Bundesliga-Relegation (Hinspiel): FC St. Pauli — Stuttgarter Kickers 1:1/ Das Ausgleichstor des Stuttgarters Marin brachte in der 89. Minute sogar St. Paulis zwölften Mann zum Schweigen  ■ Von Katrin Weber-Klüver

Hamburg (taz) — In der 89. Minute verstummte der Millerntor-Roar. Irgendwie stand alles still. Bruchteile von Sekunden, bis drei die Arme hochreißende Männer in Trainingsanzügen den Platz stürmten. Stuttgarter im Freudentaumel. Die paar Dutzend Schwaben auf der Südtribüne des Wilhelm-Koch-Stadions hatten plötzlich leichtes Spiel, 20.000 wehrlosen Hamburgern ein Lied zu singen von den Kickers und davon, daß die nie mehr in der Zweiten Liga spielen würden.

„Psychologisch war das ein schlechter Moment“, erkannte hernach Horst Wohlers, Trainer des FC St. Pauli, und meinte, eben diese 89. Minute, als Stuttgarts Goalgetter Marcus Marin, der bis vor einem Jahr Bankdrücker beim Hamburger SV gewesen war, seinem ermatteten Bewacher André Trulsen und dem nicht minder erschöpften Libero Bernhard Olck davonrannte, um einen wild aus dem Kasten stürmenden Volker Ippig gelassen zu überlupfen. 1:1 am Millerntor im ersten Relegationsspiel um den letzten freien Erstligaplatz. Ende der Paaddie im „Freudenhaus der Liga“?

Sie hatten wieder einmal alles gegeben, die Kicker vom Kiez, ihre Anhängerschaft sowieso. Ein 20.000 Seelen vereinender „zwölfter Mann“ verpfiff die Kickers aus dem Schwabenland gnadenlos von der ersten bis zur 89. Minute, brüllte die Paulianer zum Sturm und hoffte auf ein Wunder. Vergebens.

Das Nervenflattern war den Männern auf dem Rasen noch vom letzten Winkel des Stadions aus anzusehen, auch daß die Hamburger Elf, die seit Wochen nur eine Notbesetzung ist, mit ihrer Kraft schon beim Anpfiff relativ am Ende war. Nur notorische Nörgler auf der Haupttribüne verziehen die zahllosen Fehlpässe und Ballverluste der Paulianer nicht, schimpften über das Gedümpel, drohten bereits nach einer Viertelstunde „Kick'n Rush“ das Stadion zu verlassen und verkannten, daß es kaum je Relegationsspiele gegeben hat, denen spielerisch Hochklassigkeit zu bescheinigen gewesen wäre.

Gehen tat natürlich keiner.

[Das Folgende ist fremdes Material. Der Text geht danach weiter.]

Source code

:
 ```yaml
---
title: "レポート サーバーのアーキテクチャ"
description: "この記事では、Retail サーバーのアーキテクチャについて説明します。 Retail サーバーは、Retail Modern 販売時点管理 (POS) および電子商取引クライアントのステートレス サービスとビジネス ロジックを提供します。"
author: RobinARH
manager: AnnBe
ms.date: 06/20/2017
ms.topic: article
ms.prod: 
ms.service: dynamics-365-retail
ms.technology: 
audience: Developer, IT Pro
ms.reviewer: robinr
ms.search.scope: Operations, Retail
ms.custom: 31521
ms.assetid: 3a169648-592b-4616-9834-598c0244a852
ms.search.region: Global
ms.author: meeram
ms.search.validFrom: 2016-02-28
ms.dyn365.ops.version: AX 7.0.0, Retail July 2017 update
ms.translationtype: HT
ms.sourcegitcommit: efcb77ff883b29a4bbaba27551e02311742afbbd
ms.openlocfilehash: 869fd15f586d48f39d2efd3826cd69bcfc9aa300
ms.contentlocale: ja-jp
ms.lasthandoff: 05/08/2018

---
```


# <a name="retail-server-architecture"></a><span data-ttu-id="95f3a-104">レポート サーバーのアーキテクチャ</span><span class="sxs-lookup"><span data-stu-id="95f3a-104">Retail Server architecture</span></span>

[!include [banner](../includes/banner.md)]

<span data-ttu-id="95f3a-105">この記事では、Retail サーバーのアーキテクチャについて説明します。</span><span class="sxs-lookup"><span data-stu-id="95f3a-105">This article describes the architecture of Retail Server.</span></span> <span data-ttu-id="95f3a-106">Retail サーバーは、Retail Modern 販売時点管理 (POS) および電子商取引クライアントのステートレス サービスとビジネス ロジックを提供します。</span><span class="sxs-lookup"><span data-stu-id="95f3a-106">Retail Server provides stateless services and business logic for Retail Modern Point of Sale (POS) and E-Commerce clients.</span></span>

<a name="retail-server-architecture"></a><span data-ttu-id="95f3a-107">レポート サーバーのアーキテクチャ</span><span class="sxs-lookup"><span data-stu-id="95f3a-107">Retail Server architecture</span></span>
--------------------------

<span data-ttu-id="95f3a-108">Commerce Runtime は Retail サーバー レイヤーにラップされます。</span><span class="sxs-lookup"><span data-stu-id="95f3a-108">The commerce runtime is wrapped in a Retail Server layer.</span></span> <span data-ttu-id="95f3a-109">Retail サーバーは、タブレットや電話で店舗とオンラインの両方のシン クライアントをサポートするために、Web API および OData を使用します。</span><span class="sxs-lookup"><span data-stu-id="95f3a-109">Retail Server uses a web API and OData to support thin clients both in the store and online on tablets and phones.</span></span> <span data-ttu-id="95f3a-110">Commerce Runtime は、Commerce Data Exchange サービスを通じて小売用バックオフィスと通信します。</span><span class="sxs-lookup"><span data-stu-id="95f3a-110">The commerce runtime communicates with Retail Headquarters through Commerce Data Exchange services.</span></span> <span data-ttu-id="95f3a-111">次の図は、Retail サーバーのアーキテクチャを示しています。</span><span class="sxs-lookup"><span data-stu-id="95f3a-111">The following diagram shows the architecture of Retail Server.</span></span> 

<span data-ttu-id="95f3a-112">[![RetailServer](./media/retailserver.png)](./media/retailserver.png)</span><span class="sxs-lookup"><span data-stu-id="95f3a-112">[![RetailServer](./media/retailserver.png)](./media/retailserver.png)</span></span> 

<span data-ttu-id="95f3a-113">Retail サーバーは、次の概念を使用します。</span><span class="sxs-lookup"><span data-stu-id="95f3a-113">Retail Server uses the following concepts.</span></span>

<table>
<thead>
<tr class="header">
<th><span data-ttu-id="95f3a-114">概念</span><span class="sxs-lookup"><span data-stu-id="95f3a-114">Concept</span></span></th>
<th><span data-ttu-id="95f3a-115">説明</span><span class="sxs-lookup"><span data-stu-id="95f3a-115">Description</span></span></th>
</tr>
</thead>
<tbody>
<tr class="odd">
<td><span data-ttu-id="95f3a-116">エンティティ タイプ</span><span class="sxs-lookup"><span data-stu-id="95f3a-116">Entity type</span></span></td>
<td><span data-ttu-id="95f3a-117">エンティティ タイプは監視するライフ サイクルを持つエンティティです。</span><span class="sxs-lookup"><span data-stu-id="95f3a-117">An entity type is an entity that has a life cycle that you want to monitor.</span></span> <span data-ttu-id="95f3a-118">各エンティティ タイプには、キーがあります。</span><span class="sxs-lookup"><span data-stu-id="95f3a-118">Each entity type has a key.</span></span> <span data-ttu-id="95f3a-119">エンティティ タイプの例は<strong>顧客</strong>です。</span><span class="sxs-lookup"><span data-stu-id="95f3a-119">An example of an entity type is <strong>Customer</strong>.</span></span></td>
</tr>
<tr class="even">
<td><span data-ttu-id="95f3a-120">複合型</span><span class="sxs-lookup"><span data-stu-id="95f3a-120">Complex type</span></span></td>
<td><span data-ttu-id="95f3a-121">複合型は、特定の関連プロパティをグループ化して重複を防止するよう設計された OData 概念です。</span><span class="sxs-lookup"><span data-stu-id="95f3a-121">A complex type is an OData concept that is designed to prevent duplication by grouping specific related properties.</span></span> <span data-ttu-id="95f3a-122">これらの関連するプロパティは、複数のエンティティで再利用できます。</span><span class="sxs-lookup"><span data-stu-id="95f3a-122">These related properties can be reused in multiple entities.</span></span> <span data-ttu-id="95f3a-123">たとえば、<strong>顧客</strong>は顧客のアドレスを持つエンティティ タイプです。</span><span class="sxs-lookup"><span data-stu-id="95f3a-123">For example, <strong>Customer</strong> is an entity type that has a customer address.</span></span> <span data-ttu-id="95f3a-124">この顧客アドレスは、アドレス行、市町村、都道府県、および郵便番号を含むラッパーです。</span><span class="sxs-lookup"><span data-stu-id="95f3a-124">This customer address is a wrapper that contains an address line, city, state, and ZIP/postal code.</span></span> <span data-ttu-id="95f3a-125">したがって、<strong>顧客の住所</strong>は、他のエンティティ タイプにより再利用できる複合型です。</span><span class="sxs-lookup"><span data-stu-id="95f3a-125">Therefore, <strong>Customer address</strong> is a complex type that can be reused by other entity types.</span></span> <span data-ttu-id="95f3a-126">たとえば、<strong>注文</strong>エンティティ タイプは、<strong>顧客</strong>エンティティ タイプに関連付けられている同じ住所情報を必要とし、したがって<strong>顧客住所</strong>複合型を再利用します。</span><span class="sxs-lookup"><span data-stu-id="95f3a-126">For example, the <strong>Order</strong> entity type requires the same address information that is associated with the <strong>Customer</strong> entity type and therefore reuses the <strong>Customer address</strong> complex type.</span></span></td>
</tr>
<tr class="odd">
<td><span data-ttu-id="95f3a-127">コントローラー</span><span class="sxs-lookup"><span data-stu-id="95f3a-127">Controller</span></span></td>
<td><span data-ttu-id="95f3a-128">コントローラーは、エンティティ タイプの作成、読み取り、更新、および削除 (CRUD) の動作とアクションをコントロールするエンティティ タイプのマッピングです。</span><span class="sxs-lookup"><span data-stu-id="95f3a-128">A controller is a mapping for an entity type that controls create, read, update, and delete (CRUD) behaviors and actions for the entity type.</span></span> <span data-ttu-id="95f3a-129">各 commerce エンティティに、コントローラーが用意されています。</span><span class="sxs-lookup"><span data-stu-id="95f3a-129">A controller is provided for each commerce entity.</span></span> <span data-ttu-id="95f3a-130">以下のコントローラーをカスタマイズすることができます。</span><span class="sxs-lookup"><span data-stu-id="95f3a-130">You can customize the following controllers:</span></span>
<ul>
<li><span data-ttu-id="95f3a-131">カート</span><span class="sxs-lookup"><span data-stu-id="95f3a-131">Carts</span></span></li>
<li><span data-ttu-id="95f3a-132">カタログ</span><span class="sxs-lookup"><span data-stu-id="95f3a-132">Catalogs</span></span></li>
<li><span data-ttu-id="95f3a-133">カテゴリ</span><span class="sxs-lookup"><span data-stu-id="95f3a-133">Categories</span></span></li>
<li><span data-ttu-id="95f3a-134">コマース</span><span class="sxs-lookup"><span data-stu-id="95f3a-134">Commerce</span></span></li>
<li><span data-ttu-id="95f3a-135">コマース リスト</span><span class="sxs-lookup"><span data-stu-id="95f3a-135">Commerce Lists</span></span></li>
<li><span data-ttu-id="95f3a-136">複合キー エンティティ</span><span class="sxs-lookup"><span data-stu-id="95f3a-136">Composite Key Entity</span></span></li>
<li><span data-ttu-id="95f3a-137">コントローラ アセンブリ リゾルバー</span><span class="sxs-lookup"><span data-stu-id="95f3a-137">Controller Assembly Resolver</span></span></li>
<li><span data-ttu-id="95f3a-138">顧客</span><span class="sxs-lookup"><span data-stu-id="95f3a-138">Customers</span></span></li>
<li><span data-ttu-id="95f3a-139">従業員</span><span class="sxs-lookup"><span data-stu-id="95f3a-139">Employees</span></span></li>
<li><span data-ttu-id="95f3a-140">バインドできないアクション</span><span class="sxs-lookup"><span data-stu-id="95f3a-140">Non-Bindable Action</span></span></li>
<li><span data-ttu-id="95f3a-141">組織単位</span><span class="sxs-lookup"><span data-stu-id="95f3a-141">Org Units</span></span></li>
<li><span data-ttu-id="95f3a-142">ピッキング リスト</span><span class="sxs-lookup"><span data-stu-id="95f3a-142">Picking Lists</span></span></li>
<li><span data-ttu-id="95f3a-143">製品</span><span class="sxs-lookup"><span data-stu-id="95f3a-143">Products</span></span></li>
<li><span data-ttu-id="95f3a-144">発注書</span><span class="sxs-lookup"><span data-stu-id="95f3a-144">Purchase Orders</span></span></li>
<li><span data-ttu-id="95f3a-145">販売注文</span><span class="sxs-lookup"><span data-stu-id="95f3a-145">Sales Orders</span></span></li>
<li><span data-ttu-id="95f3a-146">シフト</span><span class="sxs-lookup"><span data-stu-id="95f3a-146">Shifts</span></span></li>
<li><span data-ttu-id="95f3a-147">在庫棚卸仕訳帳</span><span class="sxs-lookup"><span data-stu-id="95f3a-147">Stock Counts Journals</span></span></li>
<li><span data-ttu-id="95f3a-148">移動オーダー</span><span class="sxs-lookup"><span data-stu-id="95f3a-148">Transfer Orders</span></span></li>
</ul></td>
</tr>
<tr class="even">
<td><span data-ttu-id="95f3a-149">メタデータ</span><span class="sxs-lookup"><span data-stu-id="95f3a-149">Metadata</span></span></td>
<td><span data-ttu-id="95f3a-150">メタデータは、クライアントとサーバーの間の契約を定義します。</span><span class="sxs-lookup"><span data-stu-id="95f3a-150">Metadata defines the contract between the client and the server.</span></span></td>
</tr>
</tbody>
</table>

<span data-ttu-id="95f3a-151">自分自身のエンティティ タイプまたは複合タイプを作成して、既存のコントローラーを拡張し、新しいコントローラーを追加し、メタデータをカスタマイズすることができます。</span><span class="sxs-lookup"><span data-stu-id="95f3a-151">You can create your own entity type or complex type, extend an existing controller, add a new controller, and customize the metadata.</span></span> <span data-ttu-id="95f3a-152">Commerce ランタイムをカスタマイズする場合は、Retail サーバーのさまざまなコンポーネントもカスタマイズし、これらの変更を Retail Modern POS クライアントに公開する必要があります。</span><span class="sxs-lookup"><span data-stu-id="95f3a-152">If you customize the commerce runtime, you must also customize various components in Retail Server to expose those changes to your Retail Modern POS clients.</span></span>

Und so sahen sie alle in der 31. Minute, wie ein Fernschuß von André Golke immer länger wurde, um wunderschön im oberen Netzeck hinter Stefan Brasas einzuschlagen. Eine einsame Einzelleistung, ein glückliches Tor. Das Stadion bebte. Und hoffte: „Jetzt geht's los!“ Auch Wohlers gestand, er sei nach diesem Tor „sicher gewesen, daß wir gewinnen“.

Sein Stuttgarter Pendant Rainer Zobel freilich gab später nachgerade provozierend fröhlich zu Protokoll, er habe zwar gewußt, „daß wir auf eine kampfstarke Mannschaft treffen werden“, doch auch, „daß St. Pauli das nicht neunzig Minuten durchhalten würde“. Womit er sehr Recht hatte. St. Paulis tapferster Kämpfer für den Klassenerhalt, Bernd Hollerbach, der offensive Mittelfeldmann aus der Bayernliga, war schon nach einer Halbzeit mit seiner Kraft am Ende, hatte links und rechts und in der Mitte wie unter Speed versucht, ein Angriffsspiel aufzuziehen. Vergebens.

Vergebens auch in der zweiten Halbzeit das Anrennen auf das Stuttgarter Tor. Schließlich noch von Unvermögen, gnädiger gesagt, von Pech begleitet: Dirk Zander köpfte gleich in Serie am Stuttgarter Kasten vorbei, Golke verpaßte die Kopie des 1:0, in diversen Strafraumgewuseln überboten sich die Paulianer im Vertun 98prozentiger Chancen.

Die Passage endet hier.